Deputy Minister of Education, Arts and Culture
- In office 2020 – 21 March 2025

Personal details
- Born: 17 November 1956 (age 69) Ruurumwe, South West Africa
- Party: SWAPO
- Education: University of Namibia University of Hull University of Manchester MANCOSA
- Occupation: Social worker, teacher

= Faustina Caley =

Namibian politician

Faustina Namutenya Caley (born 17 November 1956) is a Namibian politician. A member of SWAPO, Caley joined parliament in 2015 and was appointed deputy Minister of Education, Arts and Culture from 2020 to 21 March 2025.

== Early life and professional career==
Faustina Caley was born on 17 November 1956, in Ruurumwe, Kavango West, and grew up at Sarusungu now known as Kaisosi, in Kavango East. She started her primary school in Kavango Region and finished her grade 12 at Rundu Secondary School. Caley attended Augustineum Training College and graduated with a social worker certificate in 1979. She worked as a social worker for government until 1983.

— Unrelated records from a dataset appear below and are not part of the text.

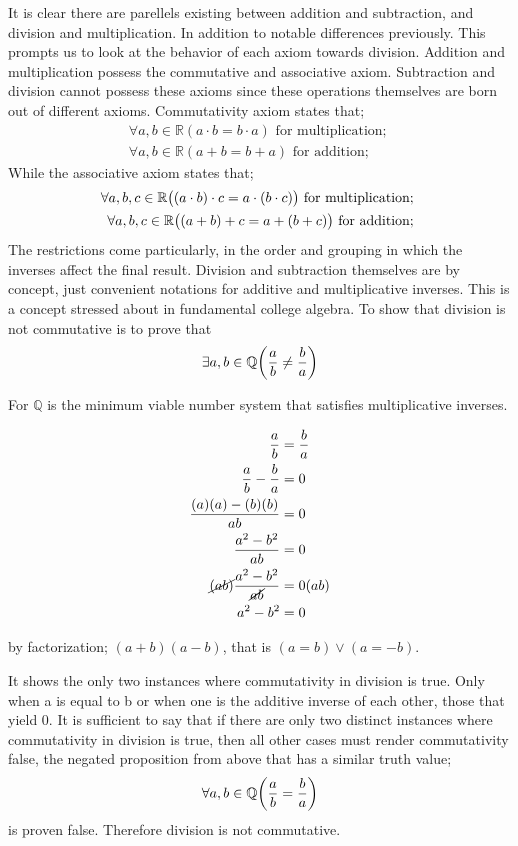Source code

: \documentclass{article}
\newcommand{\paren}[1]{\mathopen{}\left( {#1}_{{}_{}}\,\negthickspace\right)\mathclose{}} %
\begin{document}
It is clear there are parellels existing between addition and subtraction, and division and multiplication. 
In addition to notable differences previously. This prompts us to look at the behavior of each 
axiom towards division. Addition and multiplication possess the commutative and associative axiom. Subtraction 
and division cannot possess these axioms since these operations themselves are born out of different axioms. 
Commutativity axiom states that;
\begin{align*}
    \forall a, b \in \mathbb{R} (a\cdot b = b \cdot a) \text{ for multiplication; } \\
    \forall a, b \in \mathbb{R} (a + b = b + a) \text{ for addition; } 
\end{align*} 
While the associative axiom states that;
\begin{align*}
    \forall a, b, c \in \mathbb{R} \paren{(a\cdot b) \cdot c = a \cdot (b \cdot c)} \text{ for multiplication; } \\
    \forall a, b, c \in \mathbb{R} \paren{(a + b) + c = a + (b + c)} \text{ for addition; } 
\end{align*} 
The restrictions come particularly, in the order and grouping in which the inverses affect the final result. 
Division and subtraction themselves are by concept, just convenient notations for additive and multiplicative inverses. This is a concept
stressed about in fundamental college algebra. To show that division is not commutative is to prove that
\[
    \exists a,b \in \mathbb {Q}\paren{\frac{a}{b}\neq\frac{b}{a}}
\]
\begin{center}
    For \(\mathbb{Q}\) is the minimum viable number system that satisfies multiplicative inverses.
\end{center}
\begin{align*}
    \frac{a}{b} &= \frac{b}{a} \\
    \frac{a}{b} - \frac{b}{a} &= 0\\
    \frac{(a)(a) - (b)(b)}{ab} &= 0 \\
    \frac{a^2- b^2}{ab} &= 0 \\
    \cancel{(ab)}\frac{a^2- b^2}{\cancel{ab}} &= 0 (ab)\\
    a^2-b^2 &= 0
\end{align*}
\begin{center}
    by factorization; \((a+b)(a-b)\), that is \((a = b) \lor (a = -b)\). 
\end{center}

It shows the only two instances where commutativity in division is true. Only when a is equal to b
or when one is the additive inverse of each other, those that yield 0. It is sufficient to say that 
if there are only two distinct instances where commutativity in division is true, then all other cases
must render commutativity false, the negated proposition from above that has a similar truth value;
\[
    \forall a,b \in \mathbb{Q}\paren{\frac{a}{b} = \frac{b}{a}} 
\]
is proven false. Therefore division is not commutative. 
\end{document}
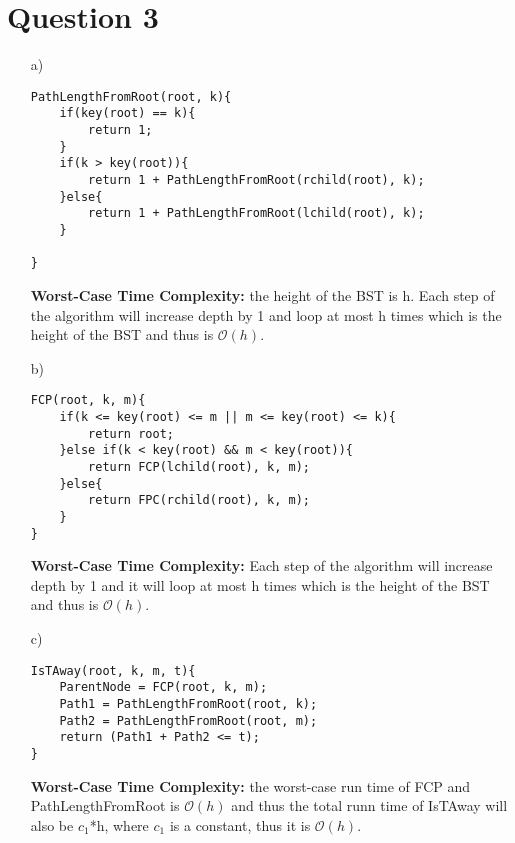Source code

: \documentclass[10pt]{article}
\begin{document}
\section*{Question 3}
\begin{itemize}
\item[a)]
\begin{lstlisting}[frame=single]
PathLengthFromRoot(root, k){
    if(key(root) == k){
        return 1;    
    }
    if(k > key(root)){
		return 1 + PathLengthFromRoot(rchild(root), k);
    }else{
		return 1 + PathLengthFromRoot(lchild(root), k);
    }

}
\end{lstlisting}
\textbf{Worst-Case Time Complexity:} the height of the BST is h. Each step of the algorithm will increase depth by 1 and loop at most h times which is the height of the BST and thus is $\mathcal{O}(h)$.
\item[b)]
\begin{lstlisting}[frame=single]
FCP(root, k, m){
    if(k <= key(root) <= m || m <= key(root) <= k){
		return root;    
    }else if(k < key(root) && m < key(root)){
		return FCP(lchild(root), k, m);    
    }else{
		return FPC(rchild(root), k, m);    
    }
}
\end{lstlisting}
\textbf{Worst-Case Time Complexity:} Each step of the algorithm will increase depth by 1 and it will loop at most h times which is the height of the BST and thus is $\mathcal{O}(h)$.

\item[c)]
\begin{lstlisting}[frame=single]
IsTAway(root, k, m, t){
    ParentNode = FCP(root, k, m);
    Path1 = PathLengthFromRoot(root, k);
    Path2 = PathLengthFromRoot(root, m);
    return (Path1 + Path2 <= t);
}
\end{lstlisting}
\textbf{Worst-Case Time Complexity:} the worst-case run time of FCP and PathLengthFromRoot is $\mathcal{O}(h)$ and thus the total runn time of IsTAway will also be $c_1$*h, where $c_1$ is a constant, thus it is $\mathcal{O}(h)$.
\end{itemize}
\end{document}
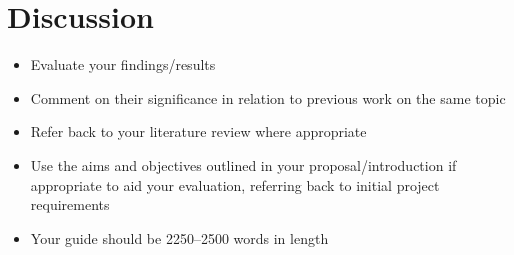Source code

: \section{Discussion}
\begin{itemize}
\item Evaluate your findings/results
\item Comment on their significance in relation to previous work on the same topic
\item Refer back to your literature review where appropriate
\item Use the aims and objectives outlined in your proposal/introduction if appropriate to aid your evaluation, referring back to initial project requirements
\item Your guide should be 2250–2500 words in length
\end{itemize}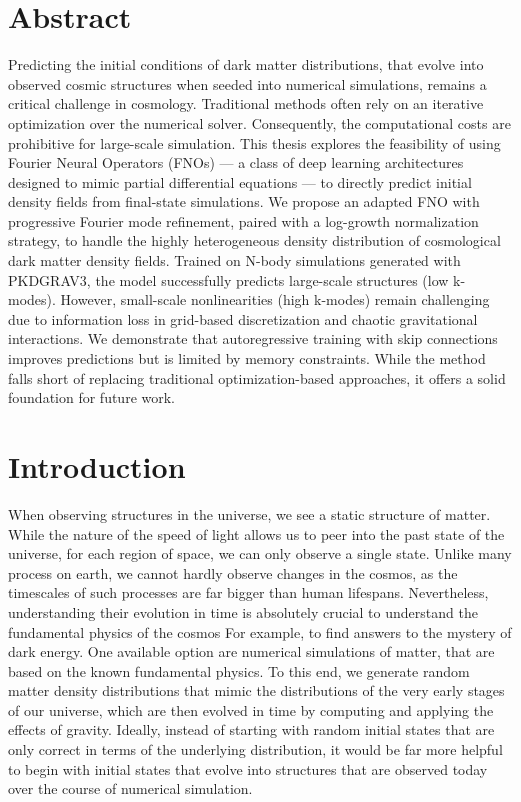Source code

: \documentclass{article}
\begin{document}
\section*{Abstract}

Predicting the initial conditions of dark matter distributions, that evolve into observed cosmic structures when seeded into numerical simulations, remains a critical challenge in cosmology. Traditional methods often rely on an iterative optimization over the numerical solver. Consequently, the computational costs are prohibitive for large-scale simulation. This thesis explores the feasibility of using Fourier Neural Operators (FNOs) — a class of deep learning architectures designed to mimic partial differential equations — to directly predict initial density fields from final-state simulations. We propose an adapted FNO with progressive Fourier mode refinement, paired with a log-growth normalization strategy, to handle the highly heterogeneous density distribution of cosmological dark matter density fields. Trained on N-body simulations generated with PKDGRAV3, the model successfully predicts large-scale structures (low k-modes). However, small-scale nonlinearities (high k-modes) remain challenging due to information loss in grid-based discretization and chaotic gravitational interactions. We demonstrate that autoregressive training with skip connections improves predictions but is limited by memory constraints. While the method falls short of replacing traditional optimization-based approaches, it offers a solid foundation for future work. 

\newpage 

\tableofcontents

\newpage


\section{Introduction}


When observing structures in the universe, we see a static structure of matter. While the nature of the speed of light allows us to peer into the past state of the universe, for each region of space, we can only observe a single state. Unlike many process on earth, we cannot hardly observe changes in the cosmos, as the timescales of such processes are far bigger than human lifespans. Nevertheless, understanding their evolution in time is absolutely crucial to understand the fundamental physics of the cosmos For example, to find answers to the mystery of dark energy. One available option are numerical simulations of matter, that are based on the known fundamental physics. To this end, we generate random matter density distributions that mimic the distributions of the very early stages of our universe, which are then evolved in time by computing and applying the effects of gravity. Ideally, instead of starting with random initial states that are only correct in terms of the underlying distribution, it would be far more helpful to begin with initial states that evolve into structures that are observed today over the course of numerical simulation. 
\end{document}
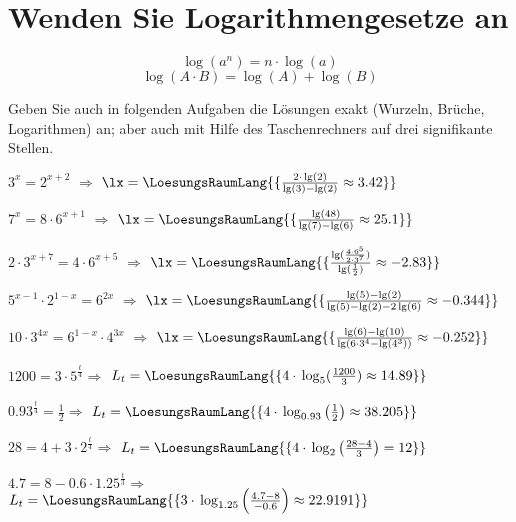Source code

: \section{Wenden Sie Logarithmengesetze an}

$$\log(a^n) = n\cdot{}\log(a)$$
$$\log(A\cdot{}B) = \log(A) + \log(B)$$

Geben Sie auch in folgenden Aufgaben die Lösungen exakt (Wurzeln,
Brüche, Logarithmen) an; aber auch mit Hilfe des Taschenrechners auf drei
signifikante Stellen.

\begin{bbwAufgabenBlock}
\item $3^x=2^{x+2}$ $\Longrightarrow$ $\lx=\LoesungsRaumLang{\{\frac{2\cdot{}\lg(2)}{\lg(3)-\lg(2)} \approx  3.42  \}}$ \plz{}
\item $7^x=8\cdot{}6^{x+1}$ $\Longrightarrow$ $\lx=\LoesungsRaumLang{\{\frac{\lg(48)}{\lg(7)-\lg(6)} \approx 25.1   \}}$ \plz{}
\item $2\cdot{}3^{x+7}=4\cdot{}6^{x+5}$ $\Longrightarrow$ $\lx=\LoesungsRaumLang{\{\frac{\lg(\frac{4\cdot{}6^5}{2\cdot{}3^7})}{\lg(\frac12)} \approx  -2.83  \}}$ \plz{}
\item $5^{x-1}\cdot{}2^{1-x}=6^{2x}$ $\Longrightarrow$ $\lx=\LoesungsRaumLang{\{\frac{\lg(5)-\lg(2)}{\lg(5)-\lg(2)-2\lg(6)} \approx -0.344   \}}$ \plz{}
\item $10\cdot{}3^{4x} = 6^{1-x}\cdot{}4^{3x}$ $\Longrightarrow$ $\lx=\LoesungsRaumLang{\{\frac{\lg(6)-\lg(10)}{\lg(6\cdot{}3^4 - \lg(4^3))} \approx -0.252   \}}$ \plz{}

\noTRAINER{\newpage}

\item $1200=3\cdot{} 5^{\frac{t}{4}} \Longrightarrow$ $L_t = \LoesungsRaumLang{\{ 4\cdot{}\log_5(\frac{1200}3)\approx 14.89   \}}$ \plz{}

\item $0.93^{\frac{t}4}=\frac12 \Longrightarrow$ $L_t
= \LoesungsRaumLang{\{
4\cdot{}\log_{0.93}\left(\frac12\right) \approx 38.205   \}}$ \plz{}

\item $28 = 4 + 3\cdot{} 2^\frac{t}{4} \Longrightarrow$ $L_t
= \LoesungsRaumLang{\{ 4\cdot{} \log_2\left(\frac{28-4}3\right) = 12 \}}$ \plz{}

\noTRAINER{\newpage}

\item $4.7 = 8 - 0.6\cdot{} 1.25^{\frac{t}{3}} \Longrightarrow$ $L_t
= \LoesungsRaumLang{\{
3\cdot{} \log_{1.25}\left(\frac{4.7-8}{-0.6}\right) \approx 22.9191  \}}$ \plz{}

\end{bbwAufgabenBlock}

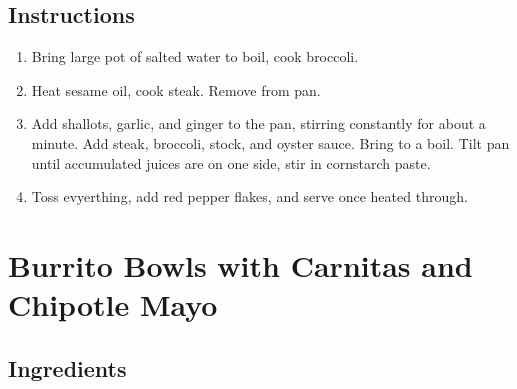 \documentclass[letterpaper,10pt,english]{sphinxmanual}
\begin{document}
\section{Instructions}
\label{\detokenize{Beef_Broc:instructions}}\begin{enumerate}
\item {} 
Bring large pot of salted water to boil, cook broccoli.

\item {} 
Heat sesame oil, cook steak. Remove from pan.

\item {} 
Add shallots, garlic, and ginger to the pan, stirring constantly for about a minute. Add steak, broccoli, stock, and oyster sauce. Bring to a boil. Tilt pan until accumulated juices are on one side, stir in cornstarch paste.

\item {} 
Toss evyerthing, add red pepper flakes, and serve once heated through.

\end{enumerate}


\chapter{Burrito Bowls with Carnitas and Chipotle Mayo}
\label{\detokenize{Burrito_Bowl:burrito-bowls-with-carnitas-and-chipotle-mayo}}\label{\detokenize{Burrito_Bowl::doc}}

\section{Ingredients}
\label{\detokenize{Burrito_Bowl:ingredients}}

%
\begin{sphinxVerbatim}[commandchars=\\\{\}]
           

   

         

     

   

     
\end{sphinxVerbatim}
\end{document}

In 1990, she became acting principal of Dr Romanus Kampungu Secondary School in Rundu. From 1991 Caley worked for the Ministry of Education in various positions until 2014, rising to director of education of Otjozondjupa Region. In parallel she obtained various tertiary degrees, a diploma in Primary Education from the University of Namibia (1997), a Bachelor of Philosophy from the University of Hull, United Kingdom (1998), a Masters in Education (M.Ed) from University of Manchester (1999), and a postgraduate diploma in Management Studies from MANCOSA, South Africa (2003).

== Political career ==
Caley became a SWAPO member of the National Assembly in 2015 and served as the chairperson of the Parliamentary standing committee on ICT and Innovation. For the 2020–2025 legislative period she was appointed deputy minister of Basic Education, Arts and Culture.